Verkeersongeval met dodelijke afloop door aanmerkelijk onvoorzichtig en onoplettend rijgedrag

Op 3 december 2024 heeft de Rechtbank Rotterdam uitspraak gedaan in een strafzaak tegen de verdachte, die als bestuurder van een personenauto betrokken was bij een verkeersongeval op 11 december 2021 te Vierpolders. De verdachte reed met een snelheid van bijna 40 kilometer per uur boven de toegestane maximumsnelheid van 60 km/uur op een slecht verlichte weg, waar hij tegen een dwars op de weg staande verreiker aanreed. Door dit ongeval is de bijrijder van de verdachte, zijn neef, overleden aan de verwondingen die hij opliep. De rechtbank oordeelde dat de verdachte zich aanmerkelijk onvoorzichtig en onoplettend heeft gedragen, wat heeft geleid tot de fatale afloop van het ongeval. De officier van justitie had een taakstraf van 240 uren geëist, maar de rechtbank legde een taakstraf van 120 uren op, waarvan 60 uren voorwaardelijk, en een voorwaardelijke ontzegging van de rijbevoegdheid voor de duur van één jaar.
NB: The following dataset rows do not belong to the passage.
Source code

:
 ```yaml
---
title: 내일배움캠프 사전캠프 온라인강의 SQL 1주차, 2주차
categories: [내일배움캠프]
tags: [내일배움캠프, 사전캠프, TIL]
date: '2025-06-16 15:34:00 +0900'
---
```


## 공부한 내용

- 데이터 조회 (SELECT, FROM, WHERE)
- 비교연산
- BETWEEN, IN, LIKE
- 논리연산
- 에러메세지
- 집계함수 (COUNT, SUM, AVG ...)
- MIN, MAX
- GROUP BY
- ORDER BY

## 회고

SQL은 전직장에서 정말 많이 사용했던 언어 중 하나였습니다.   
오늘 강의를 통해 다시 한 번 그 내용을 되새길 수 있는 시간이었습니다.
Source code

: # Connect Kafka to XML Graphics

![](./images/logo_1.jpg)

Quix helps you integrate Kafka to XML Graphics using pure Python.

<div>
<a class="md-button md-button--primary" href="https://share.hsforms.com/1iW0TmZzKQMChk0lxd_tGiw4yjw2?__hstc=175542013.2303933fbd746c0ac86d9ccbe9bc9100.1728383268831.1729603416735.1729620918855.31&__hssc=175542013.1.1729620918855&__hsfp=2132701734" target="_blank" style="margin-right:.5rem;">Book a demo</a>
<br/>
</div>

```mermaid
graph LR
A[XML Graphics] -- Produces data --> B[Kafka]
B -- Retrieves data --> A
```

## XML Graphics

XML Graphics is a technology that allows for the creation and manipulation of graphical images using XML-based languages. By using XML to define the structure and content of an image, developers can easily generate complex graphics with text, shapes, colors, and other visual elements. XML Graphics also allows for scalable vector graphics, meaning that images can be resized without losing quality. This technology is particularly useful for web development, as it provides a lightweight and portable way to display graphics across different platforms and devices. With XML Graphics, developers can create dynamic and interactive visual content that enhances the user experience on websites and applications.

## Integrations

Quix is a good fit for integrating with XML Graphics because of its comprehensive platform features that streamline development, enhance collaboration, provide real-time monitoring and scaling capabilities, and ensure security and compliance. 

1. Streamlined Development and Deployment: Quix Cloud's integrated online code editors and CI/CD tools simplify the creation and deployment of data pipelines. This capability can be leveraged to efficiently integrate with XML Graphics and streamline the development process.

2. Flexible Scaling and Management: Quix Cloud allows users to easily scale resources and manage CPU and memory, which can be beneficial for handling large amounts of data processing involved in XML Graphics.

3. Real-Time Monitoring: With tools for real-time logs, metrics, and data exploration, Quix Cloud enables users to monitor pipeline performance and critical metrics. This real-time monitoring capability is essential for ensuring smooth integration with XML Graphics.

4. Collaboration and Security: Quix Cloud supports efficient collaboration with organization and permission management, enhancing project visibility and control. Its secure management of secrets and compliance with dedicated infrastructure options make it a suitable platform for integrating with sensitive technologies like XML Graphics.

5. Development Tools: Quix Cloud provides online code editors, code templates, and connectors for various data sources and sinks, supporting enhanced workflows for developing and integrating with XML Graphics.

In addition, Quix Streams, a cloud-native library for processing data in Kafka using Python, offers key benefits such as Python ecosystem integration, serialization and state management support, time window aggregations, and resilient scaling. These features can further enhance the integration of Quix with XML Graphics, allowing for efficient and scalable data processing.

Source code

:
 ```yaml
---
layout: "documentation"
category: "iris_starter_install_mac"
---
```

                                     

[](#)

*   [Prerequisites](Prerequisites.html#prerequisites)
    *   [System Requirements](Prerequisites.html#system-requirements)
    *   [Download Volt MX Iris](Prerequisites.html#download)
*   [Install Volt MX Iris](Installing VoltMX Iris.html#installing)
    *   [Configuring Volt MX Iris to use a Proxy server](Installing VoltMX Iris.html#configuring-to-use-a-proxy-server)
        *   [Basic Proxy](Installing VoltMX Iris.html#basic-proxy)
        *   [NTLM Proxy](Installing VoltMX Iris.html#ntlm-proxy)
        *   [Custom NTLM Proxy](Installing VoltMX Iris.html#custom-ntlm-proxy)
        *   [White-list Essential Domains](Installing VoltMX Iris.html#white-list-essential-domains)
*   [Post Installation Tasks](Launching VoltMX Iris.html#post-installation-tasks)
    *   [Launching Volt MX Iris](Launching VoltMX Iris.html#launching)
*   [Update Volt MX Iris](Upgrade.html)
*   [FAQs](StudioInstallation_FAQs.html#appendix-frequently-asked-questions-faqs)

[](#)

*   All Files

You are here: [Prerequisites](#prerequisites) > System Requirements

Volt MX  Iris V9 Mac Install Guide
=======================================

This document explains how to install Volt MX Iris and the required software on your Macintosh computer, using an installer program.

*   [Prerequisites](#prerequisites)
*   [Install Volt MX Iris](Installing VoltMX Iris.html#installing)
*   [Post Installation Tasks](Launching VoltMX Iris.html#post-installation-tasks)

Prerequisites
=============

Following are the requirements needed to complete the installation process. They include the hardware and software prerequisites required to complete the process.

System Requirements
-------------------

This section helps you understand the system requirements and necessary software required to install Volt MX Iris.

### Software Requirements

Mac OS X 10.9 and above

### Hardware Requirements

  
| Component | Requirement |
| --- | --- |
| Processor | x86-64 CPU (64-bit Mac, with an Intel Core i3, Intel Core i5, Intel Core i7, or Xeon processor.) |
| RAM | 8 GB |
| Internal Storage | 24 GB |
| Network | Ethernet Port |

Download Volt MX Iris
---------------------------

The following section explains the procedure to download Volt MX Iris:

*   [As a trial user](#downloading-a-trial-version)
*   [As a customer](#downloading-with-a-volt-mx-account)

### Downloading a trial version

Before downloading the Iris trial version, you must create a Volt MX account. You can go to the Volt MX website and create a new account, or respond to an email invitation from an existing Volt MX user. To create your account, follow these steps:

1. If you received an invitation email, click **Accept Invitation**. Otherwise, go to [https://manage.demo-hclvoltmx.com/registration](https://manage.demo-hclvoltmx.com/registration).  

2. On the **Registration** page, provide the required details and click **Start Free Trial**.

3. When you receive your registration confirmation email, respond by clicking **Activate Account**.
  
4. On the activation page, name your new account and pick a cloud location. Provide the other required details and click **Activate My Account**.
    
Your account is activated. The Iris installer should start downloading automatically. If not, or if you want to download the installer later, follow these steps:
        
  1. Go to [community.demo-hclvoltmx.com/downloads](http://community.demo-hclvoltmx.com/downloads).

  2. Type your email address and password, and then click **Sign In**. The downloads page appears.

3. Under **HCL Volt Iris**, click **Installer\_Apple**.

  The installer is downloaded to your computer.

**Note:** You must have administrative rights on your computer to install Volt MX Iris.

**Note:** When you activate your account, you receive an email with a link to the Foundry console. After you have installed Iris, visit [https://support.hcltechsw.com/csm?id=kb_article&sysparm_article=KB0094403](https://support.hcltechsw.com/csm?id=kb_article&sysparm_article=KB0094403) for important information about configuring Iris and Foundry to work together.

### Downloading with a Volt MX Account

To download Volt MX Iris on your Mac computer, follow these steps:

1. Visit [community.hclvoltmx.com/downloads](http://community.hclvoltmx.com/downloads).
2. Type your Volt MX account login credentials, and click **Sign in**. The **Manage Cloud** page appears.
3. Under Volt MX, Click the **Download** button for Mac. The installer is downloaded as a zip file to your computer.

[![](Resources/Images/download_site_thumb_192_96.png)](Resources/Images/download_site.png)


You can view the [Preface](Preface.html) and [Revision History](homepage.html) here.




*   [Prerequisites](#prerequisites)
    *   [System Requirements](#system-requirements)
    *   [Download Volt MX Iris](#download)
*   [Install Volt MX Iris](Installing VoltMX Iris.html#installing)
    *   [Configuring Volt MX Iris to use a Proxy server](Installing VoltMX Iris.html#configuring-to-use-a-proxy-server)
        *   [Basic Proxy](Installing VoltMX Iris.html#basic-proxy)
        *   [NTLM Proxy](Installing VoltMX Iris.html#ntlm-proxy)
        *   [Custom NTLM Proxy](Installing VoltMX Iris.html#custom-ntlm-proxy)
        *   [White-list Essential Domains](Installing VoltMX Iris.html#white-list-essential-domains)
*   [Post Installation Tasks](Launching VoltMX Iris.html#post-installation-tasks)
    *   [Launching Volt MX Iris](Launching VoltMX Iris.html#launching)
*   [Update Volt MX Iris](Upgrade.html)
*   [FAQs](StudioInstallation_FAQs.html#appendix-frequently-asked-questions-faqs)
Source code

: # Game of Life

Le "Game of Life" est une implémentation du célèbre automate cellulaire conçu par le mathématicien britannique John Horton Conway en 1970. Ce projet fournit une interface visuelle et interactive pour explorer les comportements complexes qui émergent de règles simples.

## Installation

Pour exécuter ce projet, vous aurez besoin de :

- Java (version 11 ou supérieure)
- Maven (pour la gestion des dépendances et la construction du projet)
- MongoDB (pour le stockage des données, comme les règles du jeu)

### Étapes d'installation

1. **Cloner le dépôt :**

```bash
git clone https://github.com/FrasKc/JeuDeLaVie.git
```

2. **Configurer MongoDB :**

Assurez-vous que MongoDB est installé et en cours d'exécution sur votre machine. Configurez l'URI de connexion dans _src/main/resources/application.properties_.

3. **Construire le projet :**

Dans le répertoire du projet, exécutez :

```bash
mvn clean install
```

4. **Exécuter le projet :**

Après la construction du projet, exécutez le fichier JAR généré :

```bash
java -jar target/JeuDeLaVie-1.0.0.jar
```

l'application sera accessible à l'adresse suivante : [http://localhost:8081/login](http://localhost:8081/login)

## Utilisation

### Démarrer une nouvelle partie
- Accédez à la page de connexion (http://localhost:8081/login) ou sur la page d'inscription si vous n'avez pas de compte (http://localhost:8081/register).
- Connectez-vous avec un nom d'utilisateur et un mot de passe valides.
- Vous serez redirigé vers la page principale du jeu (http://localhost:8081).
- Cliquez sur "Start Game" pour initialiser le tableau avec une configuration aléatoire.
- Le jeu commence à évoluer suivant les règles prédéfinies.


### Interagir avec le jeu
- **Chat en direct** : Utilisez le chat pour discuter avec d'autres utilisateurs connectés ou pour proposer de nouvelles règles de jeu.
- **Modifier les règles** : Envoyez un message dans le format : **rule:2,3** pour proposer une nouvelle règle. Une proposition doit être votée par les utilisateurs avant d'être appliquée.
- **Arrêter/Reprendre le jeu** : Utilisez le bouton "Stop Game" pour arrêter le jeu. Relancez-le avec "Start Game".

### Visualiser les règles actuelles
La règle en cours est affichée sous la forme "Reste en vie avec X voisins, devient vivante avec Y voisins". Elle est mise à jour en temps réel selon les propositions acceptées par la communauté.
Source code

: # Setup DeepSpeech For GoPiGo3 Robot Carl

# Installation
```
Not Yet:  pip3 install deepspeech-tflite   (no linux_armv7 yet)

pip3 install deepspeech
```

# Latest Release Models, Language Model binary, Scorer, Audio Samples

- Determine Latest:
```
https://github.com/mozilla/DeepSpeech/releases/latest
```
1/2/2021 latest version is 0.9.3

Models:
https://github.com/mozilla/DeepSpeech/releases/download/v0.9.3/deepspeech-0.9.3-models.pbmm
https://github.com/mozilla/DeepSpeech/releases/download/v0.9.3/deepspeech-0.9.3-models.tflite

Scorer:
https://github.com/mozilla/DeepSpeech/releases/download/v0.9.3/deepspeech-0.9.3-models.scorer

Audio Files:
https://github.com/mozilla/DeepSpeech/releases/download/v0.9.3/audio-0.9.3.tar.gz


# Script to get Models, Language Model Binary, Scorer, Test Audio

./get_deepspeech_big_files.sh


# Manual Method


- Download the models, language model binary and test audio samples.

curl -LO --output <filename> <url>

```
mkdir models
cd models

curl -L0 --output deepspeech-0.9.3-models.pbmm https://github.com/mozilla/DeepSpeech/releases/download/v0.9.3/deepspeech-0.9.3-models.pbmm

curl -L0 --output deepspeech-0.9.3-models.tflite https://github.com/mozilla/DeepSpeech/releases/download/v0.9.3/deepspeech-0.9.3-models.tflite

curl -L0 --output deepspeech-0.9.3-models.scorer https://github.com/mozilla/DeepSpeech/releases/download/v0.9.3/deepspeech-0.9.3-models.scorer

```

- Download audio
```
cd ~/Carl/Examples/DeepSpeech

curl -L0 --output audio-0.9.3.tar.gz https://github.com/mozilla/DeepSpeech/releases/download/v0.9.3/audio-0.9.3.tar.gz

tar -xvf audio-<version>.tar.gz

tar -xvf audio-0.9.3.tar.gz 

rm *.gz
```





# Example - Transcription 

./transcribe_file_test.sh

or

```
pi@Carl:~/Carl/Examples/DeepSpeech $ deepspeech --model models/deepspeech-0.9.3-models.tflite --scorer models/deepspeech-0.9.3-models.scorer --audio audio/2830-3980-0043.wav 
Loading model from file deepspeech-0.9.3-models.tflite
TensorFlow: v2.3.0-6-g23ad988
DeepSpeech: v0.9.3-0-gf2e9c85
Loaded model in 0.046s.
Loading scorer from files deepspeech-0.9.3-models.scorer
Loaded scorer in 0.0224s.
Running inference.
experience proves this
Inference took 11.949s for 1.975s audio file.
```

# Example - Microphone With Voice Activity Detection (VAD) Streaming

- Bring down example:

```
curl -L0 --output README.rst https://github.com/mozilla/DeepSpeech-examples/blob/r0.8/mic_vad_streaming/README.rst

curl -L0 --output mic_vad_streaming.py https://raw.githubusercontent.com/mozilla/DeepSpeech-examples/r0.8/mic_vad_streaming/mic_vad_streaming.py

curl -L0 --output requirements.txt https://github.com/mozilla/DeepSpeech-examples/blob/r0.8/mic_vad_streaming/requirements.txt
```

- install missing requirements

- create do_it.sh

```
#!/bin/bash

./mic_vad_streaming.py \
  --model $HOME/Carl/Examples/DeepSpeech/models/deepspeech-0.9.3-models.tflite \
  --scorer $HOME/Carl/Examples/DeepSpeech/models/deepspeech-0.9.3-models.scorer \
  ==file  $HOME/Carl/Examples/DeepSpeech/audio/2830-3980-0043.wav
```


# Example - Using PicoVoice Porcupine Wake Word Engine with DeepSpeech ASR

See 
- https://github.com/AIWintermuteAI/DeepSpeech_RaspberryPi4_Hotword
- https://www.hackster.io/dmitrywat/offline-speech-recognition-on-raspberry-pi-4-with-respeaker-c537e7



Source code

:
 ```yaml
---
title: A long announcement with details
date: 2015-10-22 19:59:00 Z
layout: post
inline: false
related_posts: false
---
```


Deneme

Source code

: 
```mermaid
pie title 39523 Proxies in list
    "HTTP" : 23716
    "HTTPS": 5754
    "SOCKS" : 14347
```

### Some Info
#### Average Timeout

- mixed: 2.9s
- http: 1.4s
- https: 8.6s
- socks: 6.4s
De rechtbank hield rekening met de persoonlijke omstandigheden van de verdachte, de rol van de bestuurder van de verreiker en de schending van de redelijke termijn van berechting. De verdachte had geen eerdere veroordelingen voor soortgelijke feiten en had in de periode na het ongeval therapie gevolgd om met de gevolgen om te gaan. De rechtbank concludeerde dat de verdachte strafbaar was en dat er geen feiten of omstandigheden waren die de strafbaarheid uitsloten.

Uitspraak

Rechtbank Rotterdam

Team straf 2
Parketnummer: 10.160024.22
Datum uitspraak: 3 december 2024
Tegenspraak
Vonnisvan de rechtbank Rotterdam, meervoudige kamer voor strafzaken, in de zaak tegen de verdachte:
[verdachte],
geboren te [geboorteplaats] op [geboortedatum],
ingeschreven in de basisregistratie personen op het adres:
[adres],
raadsvrouw mr. F. Ahlers, advocaat te Amsterdam.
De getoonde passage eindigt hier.